Jeanelle Hernandez – Student Reflection
Photo: Jeanelle poses for a photo while conducting a service project
“The service trip to Arizona impacted me in more ways than one, in too many ways to simply focus on one area. The scenery impacted me the most. I recall what it felt like to be in Arizona under the beautiful sky. Such illustrations in my head could mean looking up, bright and early in the morning before morning chores or at the breakfast table with my new favorite people. I also think about looking up during the day, when the sun is up and the sky is clear. It is striking when it’s daytime but you can see the moon so vividly in the distance. Such visions also include the evening sky when the sun was setting over the mountains and I would utter to whoever was in listening distance “look at the sky”. At night, I would look at the sky filled with stars and all I would think is that each and everyone one of us are made of those beautiful white circles in the sky. I would think of all the ways in which we are made of something greater than ourselves, greater than the words we assert, greater than the actions we take.

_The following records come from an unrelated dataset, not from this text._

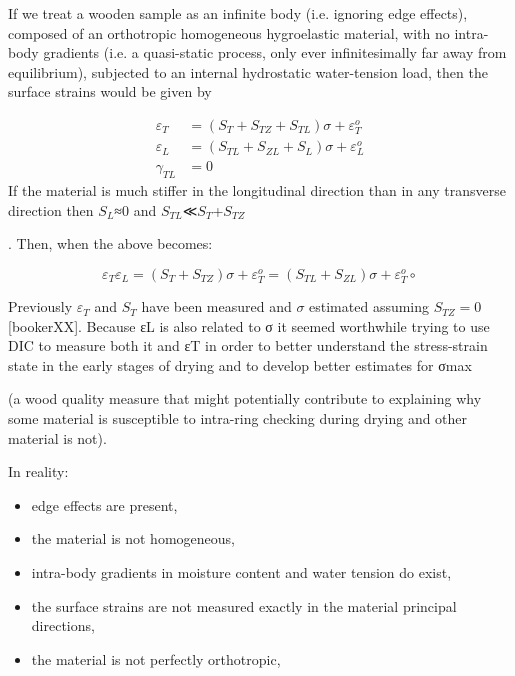 If we treat a wooden sample as an infinite body (i.e. ignoring edge effects), composed of an orthotropic homogeneous hygroelastic material, with no intra-body gradients (i.e. a quasi-static process, only ever infinitesimally far away from equilibrium), subjected to an internal hydrostatic water-tension load, then the surface strains would be given by

\begin {eqnarray}
\varepsilon_T &=(S_T+S_{TZ}+S_{TL}) \sigma +\varepsilon^o_T\\
\varepsilon_L &=(S_{TL}+S_{ZL}+S_L) \sigma +\varepsilon^o_L\\
\gamma_{TL} &=0
\end{eqnarray}
If the material is much stiffer in the longitudinal direction than in any transverse direction then $S_L$≈0
and $S_{TL}$≪$S_T$+$S_{TZ}$

. Then, when the above becomes:

$$\varepsilon_T \varepsilon_L = (S_T+S_{TZ})\sigma + \varepsilon^o_T = \left(S_{TL}+S_{ZL}\right) \sigma + \varepsilon^o_T∘$$

Previously $\varepsilon_T$ and $S_T$ have been measured and $\sigma$ estimated assuming $S_{TZ}=0$ [bookerXX]. Because εL is also related to σ it seemed worthwhile trying to use DIC to measure both it and εT in order to better understand the stress-strain state in the early stages of drying and to develop better estimates for σmax

(a wood quality measure that might potentially contribute to explaining why some material is susceptible to intra-ring checking during drying and other material is not).

In reality:

   \begin{itemize}
\item  edge effects are present,
\end{itemize}
\begin{itemize}
\item     the material is not homogeneous,
\end{itemize}
\begin{itemize}
\item     intra-body gradients in moisture content and water tension do exist,
\end{itemize}
\begin{itemize}
\item     the surface strains are not measured exactly in the material principal directions,
\end{itemize}
\begin{itemize}
\item     the material is not perfectly orthotropic,
\end{itemize}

I would look into the night sky and I would think of my friend Laura, who we lost recently. I say we because I didn’t just lose her, the school lost her, the world lost one of their good ones, her family lost her. I would look at the night sky and think of her because in a way it was the night sky that made me ponder, the night sky made me believe that maybe I did not lose her, maybe we did not lose her, maybe she’s always with us and we just have to shut out all the noise, turn our phones off, and look into the distance at something beautiful, something real and pure and we will feel her presence. I would feel her presence if I did such things but I wouldn’t be weakened by it. I would be strengthened by the knowledge that she stands beside me and she lives within all that I do regardless of my inability to see to her, touch her, feel her. Arizona brought out this happiness in me, this happiness that I thought I lost when I lost Laura a month and 22 days prior to my arrival at Arizona. What Arizona really did was put me in a better place and this enabled me to do so much more and realize so much more.

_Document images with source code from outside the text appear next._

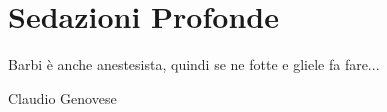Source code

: \chapter{Sedazioni Profonde}

\epigraph{Barbi è anche anestesista, quindi se ne fotte e gliele fa fare...}{Claudio Genovese}

\lipsum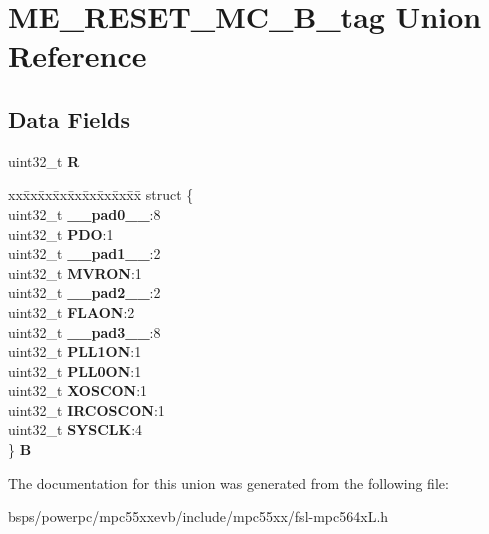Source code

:\hypertarget{unionME__RESET__MC__32B__tag}{}\section{M\+E\+\_\+\+R\+E\+S\+E\+T\+\_\+\+M\+C\+\_\+B\+\_\+tag Union Reference}
\label{unionME__RESET__MC__32B__tag}
\subsection*{Data Fields}
\begin{DoxyCompactItemize}
\item 
\mbox{\label{unionME__RESET__MC__32B__tag_a3fecdf4d35eed3b685591cec71bb5871}} 
uint32\+\_\+t {\bfseries R}
\item 
\mbox{\label{unionME__RESET__MC__32B__tag_ae2cc146c8bb03d319455bbcc89d2f04d}} 
\begin{tabbing}
xx\=xx\=xx\=xx\=xx\=xx\=xx\=xx\=xx\=\kill
struct \{\\
\>uint32\_t {\bfseries \_\_pad0\_\_}:8\\
\>uint32\_t {\bfseries PDO}:1\\
\>uint32\_t {\bfseries \_\_pad1\_\_}:2\\
\>uint32\_t {\bfseries MVRON}:1\\
\>uint32\_t {\bfseries \_\_pad2\_\_}:2\\
\>uint32\_t {\bfseries FLAON}:2\\
\>uint32\_t {\bfseries \_\_pad3\_\_}:8\\
\>uint32\_t {\bfseries PLL1ON}:1\\
\>uint32\_t {\bfseries PLL0ON}:1\\
\>uint32\_t {\bfseries XOSCON}:1\\
\>uint32\_t {\bfseries IRCOSCON}:1\\
\>uint32\_t {\bfseries SYSCLK}:4\\
\} {\bfseries B}\\

\end{tabbing}\end{DoxyCompactItemize}


The documentation for this union was generated from the following file\+:\begin{DoxyCompactItemize}
\item 
bsps/powerpc/mpc55xxevb/include/mpc55xx/fsl-\/mpc564x\+L.\+h\end{DoxyCompactItemize}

Prior to takeoff I was convinced opening up to anyone really, was just not worth it, if at any point the ones you love the most can be snatched from you. If at any point this type of pain that consumes you, that keeps you up at night in tears, this pain that makes you want to stay in bed and give up on school, on your goals and aspirations, could just take over at anytime. I figured it all just wasn’t worth it. Prior to takeoff finding a purpose everyday was non-existent and Arizona created a new purpose. The experiences, the conversations, the activities, the work we did, and the stories I was moved by helped me find the purpose that I thought no longer existed. While in Arizona I found myself not deprived of pain, not deprived of fear, not deprived of all the things that I now know strengthen me. While in Arizona I found myself not deprived of all that but I found myself able to act, able to speak, able to engage in, able to be taken away, and that is courage. So I guess I can add courage to the list of things my service trip to Arizona gave me. It did not take away the fears that formally restricted me but it enabled me to act in its presence.

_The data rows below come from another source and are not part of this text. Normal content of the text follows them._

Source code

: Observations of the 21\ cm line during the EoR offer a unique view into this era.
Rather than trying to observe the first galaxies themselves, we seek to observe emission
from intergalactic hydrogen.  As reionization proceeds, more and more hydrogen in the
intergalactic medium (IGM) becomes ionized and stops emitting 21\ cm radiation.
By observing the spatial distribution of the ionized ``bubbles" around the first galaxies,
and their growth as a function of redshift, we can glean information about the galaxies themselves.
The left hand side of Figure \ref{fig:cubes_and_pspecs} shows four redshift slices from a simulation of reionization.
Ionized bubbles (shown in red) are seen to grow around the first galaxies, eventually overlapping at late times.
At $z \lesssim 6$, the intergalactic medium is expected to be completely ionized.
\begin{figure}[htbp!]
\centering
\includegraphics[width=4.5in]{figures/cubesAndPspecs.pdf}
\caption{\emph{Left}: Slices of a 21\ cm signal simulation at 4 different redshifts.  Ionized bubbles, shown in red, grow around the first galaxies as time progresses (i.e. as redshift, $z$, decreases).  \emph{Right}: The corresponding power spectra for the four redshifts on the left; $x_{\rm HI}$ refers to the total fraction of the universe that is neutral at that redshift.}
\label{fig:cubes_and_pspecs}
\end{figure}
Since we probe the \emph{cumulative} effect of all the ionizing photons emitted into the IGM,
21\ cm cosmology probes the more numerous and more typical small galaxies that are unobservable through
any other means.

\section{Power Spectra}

My service trip to Arizona allowed me to stay up until morning, which of course was not advised by our teachers, but I was just engaged in conversation with my peers. Arizona allowed us all to grow closer to one another and build bonds that I believe can never really be shattered, altered, or broken fully. Arizona allowed me to discuss my fears, my confusion, my uncertainties in an environment that was new and safe; An environment which encouraged mental, physical, and spiritual growth. We grew closer, we grew to understand each other, we allowed ourselves to feel something truly blissful, and just the act of being that content may have scared me but it didn’t restrict me.
My service trip to Arizona helped me distinguish the difference between temporary and permanent. The service trip to Arizona brought me to realize that there is strength in the stories that construct us into the people we are and the world can be forever altered if we all come together and share those stories. Arizona gave me happiness, courage, strength, realization, purpose, valor, inspiration and what feels like a never-ending list of nouns.”